There aren’t too many tax fans around these days. Times are hard, people are working harder, and government programs designed to be solutions are often seen as part of the problem. More than ever, tax season is a dreaded time.
If only there was a simple, efficient tax program that rewarded those who work hard but struggle to get ahead. If only someone would create a tax program that benefits businesses.
And while we’re dreaming, let’s make one that creates jobs in San Diego County too.
Well, wake up, because it’s real. Not only is there indeed a tax credit that helps families, stimulates the economy and creates jobs, but the San Diego region in particular stands to benefit from it.
It’s called the Earned Income Tax Credit, or EITC, and here’s the stunner: it was created back during the Nixon administration. While it has long been called the federal government’s most effective antipoverty program, research released recently by the New America Foundation is calling attention to the incredible boost the EITC gives to San Diego’s economy.
Programs like this one have been proven to stimulate the economy because they place money into the hands of those who are likely to spend it immediately. The report shows these federal refundable tax credits have a ripple effect – when families claim this credit, they generally spend most of it within their communities.
The grocery store, the auto repair shop, the cleaners – businesses like these see increased sales, and can then hire and pay more employees.
The report, authored by economists at California State University Fresno, estimates that families spending their refunds in San Diego County generated $350 million dollars in sales at local businesses, which then created 2,000 jobs that paid $87 million in wages.
Here and now, the credit matters. More people are likely eligible this year, since incomes are lower due to the tanking economy and high unemployment rates. The program has bang for the buck during tough times. And there’s another reason the EITC is important this year, in the San Diego area and California overall.
As a part of the American Recovery and Reinvestment Act, the EITC has been temporarily expanded, so more people qualify and receive larger credits. The income limit is $48,279 for married couples filing jointly, and the maximum credit has been increased to $5,657 for families with three or more children.
So what’s the problem? Many stimulus dollars that should go to families’ pockets and to our communities are instead going unclaimed.

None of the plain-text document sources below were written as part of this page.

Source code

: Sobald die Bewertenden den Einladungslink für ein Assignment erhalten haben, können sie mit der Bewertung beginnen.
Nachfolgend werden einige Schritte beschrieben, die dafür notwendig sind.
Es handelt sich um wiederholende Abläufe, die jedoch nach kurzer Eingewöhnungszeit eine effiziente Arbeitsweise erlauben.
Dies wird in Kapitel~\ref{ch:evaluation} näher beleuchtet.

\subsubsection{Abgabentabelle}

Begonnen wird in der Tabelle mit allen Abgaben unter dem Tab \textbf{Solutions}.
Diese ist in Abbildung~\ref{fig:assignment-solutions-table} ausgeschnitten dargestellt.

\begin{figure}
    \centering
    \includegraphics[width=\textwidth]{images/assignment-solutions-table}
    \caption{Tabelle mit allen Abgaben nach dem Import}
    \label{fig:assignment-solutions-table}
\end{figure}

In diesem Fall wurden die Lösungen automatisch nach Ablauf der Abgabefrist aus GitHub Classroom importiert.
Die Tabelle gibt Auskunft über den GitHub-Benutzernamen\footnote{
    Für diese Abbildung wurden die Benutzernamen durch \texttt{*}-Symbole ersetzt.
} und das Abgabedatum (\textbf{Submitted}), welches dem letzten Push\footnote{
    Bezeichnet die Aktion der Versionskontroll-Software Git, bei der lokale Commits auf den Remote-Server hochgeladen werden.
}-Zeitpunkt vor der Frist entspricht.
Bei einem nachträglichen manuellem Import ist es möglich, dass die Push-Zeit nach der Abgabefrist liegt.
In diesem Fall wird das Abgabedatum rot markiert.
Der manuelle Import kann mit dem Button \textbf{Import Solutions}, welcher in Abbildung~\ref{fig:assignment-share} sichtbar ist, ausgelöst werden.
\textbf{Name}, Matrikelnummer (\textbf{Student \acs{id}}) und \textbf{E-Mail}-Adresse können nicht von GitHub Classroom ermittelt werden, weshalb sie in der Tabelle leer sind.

The Internal Revenue Service has estimated that California’s qualified non-filer rate – the percentage of those qualified who don’t apply – is 24.9 percent, the highest in the nation.

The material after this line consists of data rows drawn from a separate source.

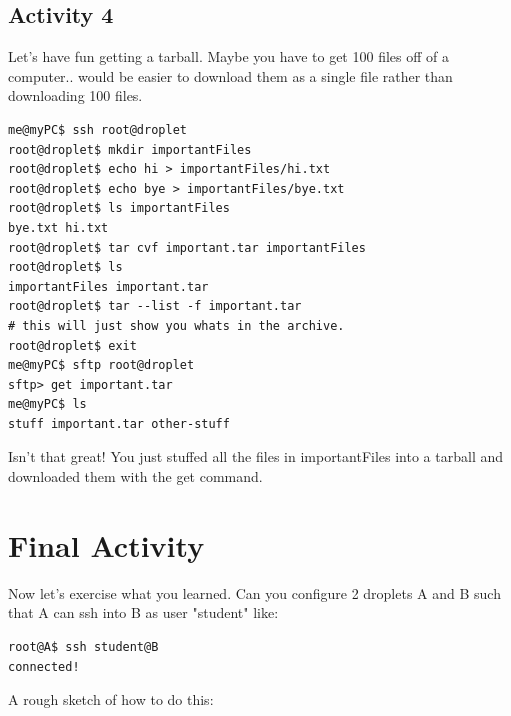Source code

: \documentclass[12pt]{article}
\begin{document}
\subsection{Activity 4}
Let's have fun getting a tarball. Maybe you have to get 100 files off of a computer.. would be easier to download them as a single file rather than downloading 100 files.

\begin{lstlisting}[style=term]
me@myPC$ ssh root@droplet
root@droplet$ mkdir importantFiles
root@droplet$ echo hi > importantFiles/hi.txt
root@droplet$ echo bye > importantFiles/bye.txt
root@droplet$ ls importantFiles
bye.txt hi.txt
root@droplet$ tar cvf important.tar importantFiles
root@droplet$ ls
importantFiles important.tar
root@droplet$ tar --list -f important.tar
# this will just show you whats in the archive.
root@droplet$ exit
me@myPC$ sftp root@droplet
sftp> get important.tar
me@myPC$ ls
stuff important.tar other-stuff
\end{lstlisting}

Isn't that great! You just stuffed all the files in importantFiles into a tarball and downloaded them with the get command.

\section{Final Activity}
Now let's exercise what you learned. Can you configure 2 droplets A and B such that A can ssh into B as user "student" like:

\begin{lstlisting}[style=term,label=listing:ssh,caption=Goal: Make this work]
root@A$ ssh student@B
connected!
\end{lstlisting}

A rough sketch of how to do this:
\end{document}
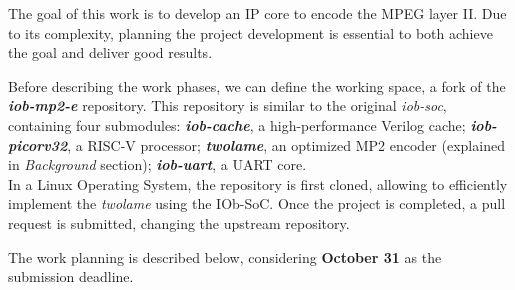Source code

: 
The goal of this work is to develop an IP core to encode the MPEG layer II. Due to its complexity, planning the project development is essential to both achieve the goal and deliver good results. 

Before describing the work phases, we can define the working space, a fork of the \textbf{\textit{iob-mp2-e}} repository. 
This repository is similar to the original \textit{iob-soc}, containing four submodules: \textbf{\textit{iob-cache}}, a high-performance Verilog cache; \textbf{\textit{iob-picorv32}}, a RISC-V processor; \textbf{\textit{twolame}}, an optimized MP2 encoder (explained in \textit{Background} section); \textbf{\textit{iob-uart}}, a UART core.\\
In a Linux Operating System, the repository is first cloned, allowing to efficiently implement the \textit{twolame} using the IOb-SoC. Once the project is completed, a pull request is submitted, changing the upstream repository.

The work planning is described below, considering \textbf{October 31} as the submission deadline.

Whether because people are confused about the credit or simply don’t know it exists, tens of thousands of people in San Diego don’t claim the EITC. That hurts businesses too.

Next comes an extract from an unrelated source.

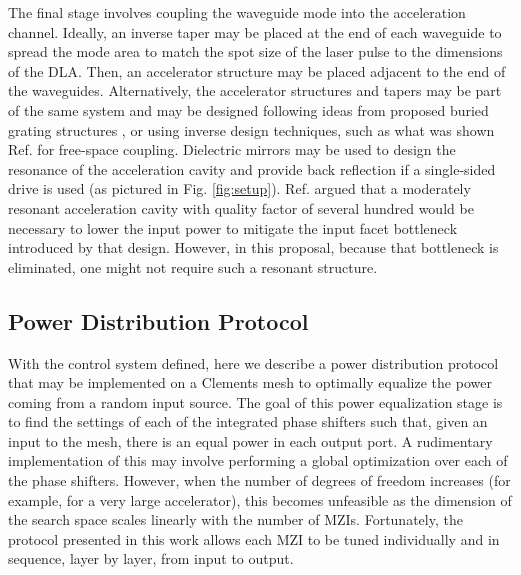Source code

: The final stage involves coupling the waveguide mode into the acceleration channel.  Ideally, an inverse taper may be placed at the end of each waveguide to spread the mode area to match the spot size of the laser pulse to the dimensions of the DLA.  Then, an accelerator structure may be placed adjacent to the end of the waveguides.  Alternatively, the accelerator structures and tapers may be part of the same system and may be designed following ideas from proposed buried grating structures \cite{chang_silicon_2014}, or using inverse design techniques, such as what was shown Ref. \cite{hughes_method_2017} for free-space coupling.  Dielectric mirrors may be used to design the resonance of the acceleration cavity and provide back reflection if a single-sided drive is used \cite{yousefi2019dielectric} (as pictured in Fig. \ref{fig:setup}).  Ref. \cite{hughes_-chip_2018} argued that a moderately resonant acceleration cavity with quality factor of several hundred would be necessary to lower the input power to mitigate the input facet bottleneck introduced by that design.  However, in this proposal, because that bottleneck is eliminated, one might not require such a resonant structure.

\subsection{\label{sec:algo}Power Distribution Protocol}

With the control system defined, here we describe a power distribution protocol that may be implemented on a Clements mesh to optimally equalize the power coming from a random input source.  The goal of this power equalization stage is to find the settings of each of the integrated phase shifters such that, given an input to the mesh, there is an equal power in each output port.  A rudimentary implementation of this may involve performing a global optimization over each of the phase shifters.  However, when the number of degrees of freedom increases (for example, for a very large accelerator), this becomes unfeasible as the dimension of the search space scales linearly with the number of MZIs. Fortunately, the protocol presented in this work allows each MZI to be tuned individually and in sequence, layer by layer, from input to output.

The report by the Fresno State authors forecasts San Diego County’s economy will to lose more than $96 million in sales and 570 jobs because of unclaimed credits this tax season. That’s more than will be foregone in all but two other counties – Los Angeles and San Bernardino – in the state.
Ask any family trying to make ends meet if they could use a refund that averages $1,900. And ask any business owner if he or she thinks the regional economy would benefit from that $96 million that would be spent within the county.
The bottom line is that the EITC is a tax program that benefits the bottom line of businesses as well as families.
We know that many workers who would be qualified are not claiming their refund.
This year, many would prefer that this money be used by families and businesses, instead of sitting unclaimed in Washington, D.C.